Personally, I'd prefer this thread returning to the topic of the OP.

I second this very strongly.

I second this very strongly.

I agree; it would be better

I agree; it would be better if people didn't insert random, apparently misinformed tangents into their posts. I'll only add that it's important to bear in mind economic motives when criticising companies' technical decisions. Ivory tower criticism doesn't help anyone.

They had a good idea with

They had a good idea with their implementation of interfaces (structural typing of sorts), but IMO they crippled it because you can't implement post-hoc interface extensions ala type classes: methods can only be defined internal to the module, and only methods are lifted to interfaces.

Suggested alternatives?

> It is ironic that their motivation is to tame and restrict the use of exceptions, and then they replace them by something even richer and much less structured.

Andreas, you make an excellent point. In your opinion what are some viable alternatives to exception handling for error handling? I ask because, I wonder if in my own language design I should be rethinking my default position of using exceptions. To be honest I am ignorant of any mechanism other than error codes, exceptions, and longjmp.

[EDIT: I should have added to the list asynchronous message passing].

No suggestion

I don't have any other suggestion to offer. From what I can see, exceptions in some variation are still the least terrible option. Sure, they can be misused, but I don't see how this particular proposal avoids that.

Error Handling Patterns

This is a quick list of error handling mechanisms:

Error Codes
One of the return values is the error. Use when the goal is to cover-your-ass by ensuring that error handling is possible, even though you know any error handling or recovery would clutter the happy-path and thus ensure programmers are reluctant to admit to their existence at all.

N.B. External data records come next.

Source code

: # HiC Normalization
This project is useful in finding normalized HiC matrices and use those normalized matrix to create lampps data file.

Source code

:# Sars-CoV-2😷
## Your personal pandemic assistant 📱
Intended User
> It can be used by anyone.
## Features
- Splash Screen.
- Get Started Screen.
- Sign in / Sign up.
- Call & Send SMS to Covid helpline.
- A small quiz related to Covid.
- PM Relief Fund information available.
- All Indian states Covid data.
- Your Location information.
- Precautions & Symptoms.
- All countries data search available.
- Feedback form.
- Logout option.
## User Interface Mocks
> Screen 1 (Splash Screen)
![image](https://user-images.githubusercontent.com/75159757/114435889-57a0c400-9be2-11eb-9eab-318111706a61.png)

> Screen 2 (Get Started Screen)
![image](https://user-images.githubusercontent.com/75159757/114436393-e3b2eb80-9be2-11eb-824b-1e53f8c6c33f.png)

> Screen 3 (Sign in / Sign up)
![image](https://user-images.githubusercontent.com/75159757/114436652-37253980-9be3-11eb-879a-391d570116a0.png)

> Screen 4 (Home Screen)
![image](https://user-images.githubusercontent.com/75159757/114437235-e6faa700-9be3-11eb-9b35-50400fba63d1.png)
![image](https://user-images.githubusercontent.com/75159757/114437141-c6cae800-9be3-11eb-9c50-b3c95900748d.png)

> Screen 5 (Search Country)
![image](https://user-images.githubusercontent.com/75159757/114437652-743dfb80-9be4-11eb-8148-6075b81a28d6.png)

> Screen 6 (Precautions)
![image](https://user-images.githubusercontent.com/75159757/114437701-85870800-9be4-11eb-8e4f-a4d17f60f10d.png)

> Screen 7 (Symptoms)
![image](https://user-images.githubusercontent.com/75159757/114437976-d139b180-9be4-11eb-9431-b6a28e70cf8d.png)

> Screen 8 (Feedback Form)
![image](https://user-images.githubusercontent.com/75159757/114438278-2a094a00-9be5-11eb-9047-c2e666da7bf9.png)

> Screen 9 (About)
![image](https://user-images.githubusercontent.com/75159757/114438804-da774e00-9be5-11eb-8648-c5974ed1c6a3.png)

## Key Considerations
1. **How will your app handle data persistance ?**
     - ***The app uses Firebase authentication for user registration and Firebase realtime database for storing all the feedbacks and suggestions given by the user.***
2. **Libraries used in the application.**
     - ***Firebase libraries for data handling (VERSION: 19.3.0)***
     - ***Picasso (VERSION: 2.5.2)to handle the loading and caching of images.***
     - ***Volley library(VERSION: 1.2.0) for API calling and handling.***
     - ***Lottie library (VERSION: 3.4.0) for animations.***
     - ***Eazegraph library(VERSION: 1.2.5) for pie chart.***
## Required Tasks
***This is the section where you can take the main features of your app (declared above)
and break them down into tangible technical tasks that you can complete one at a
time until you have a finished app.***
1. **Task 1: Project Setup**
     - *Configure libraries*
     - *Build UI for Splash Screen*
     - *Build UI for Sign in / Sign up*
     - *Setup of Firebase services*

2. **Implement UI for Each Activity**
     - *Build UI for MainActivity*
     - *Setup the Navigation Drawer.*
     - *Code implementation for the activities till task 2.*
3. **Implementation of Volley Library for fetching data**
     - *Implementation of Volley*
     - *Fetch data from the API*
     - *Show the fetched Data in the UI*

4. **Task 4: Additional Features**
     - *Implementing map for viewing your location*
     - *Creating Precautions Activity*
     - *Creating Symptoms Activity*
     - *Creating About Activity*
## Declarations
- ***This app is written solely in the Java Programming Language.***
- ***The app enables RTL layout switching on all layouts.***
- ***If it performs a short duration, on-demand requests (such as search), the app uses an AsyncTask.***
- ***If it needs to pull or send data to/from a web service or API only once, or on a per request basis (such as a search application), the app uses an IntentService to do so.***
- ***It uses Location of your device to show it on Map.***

Product Types (i.e. (Result,Error) pairs)
Error codes, reformulated for language with efficient tuples. Same issues apply.

Ambient Error Value (Errno)
Error information is stored in some ambient space, such as a global variable, thread-local storage, or dynamic scope. This allows you to simplify the interface for the happy-path, and thus make it even easier than error codes for developers using your API to completely ignore error handling.

Null Object or Error Object
For OO. Constructors for common classes of 'error' are recognized in a superclass. I.e. "IDivByZero" might be a subclass of "Integer" returned after a division by zero. These objects report reasonably sane values and have sane behaviors for most queries and operations, to avoid crashes. The error can be recognized by extra interfaces of Integer that indicate whether the object is truly an error or not (and perhaps provide an enumeration for which class of error). Use this Error Object pattern if your goal is to ensure that an error in one part of the program will lurk around like a submarine, waiting for the opportunity to sink some other part of the program before vanishing, without a trace, into the bloody waters.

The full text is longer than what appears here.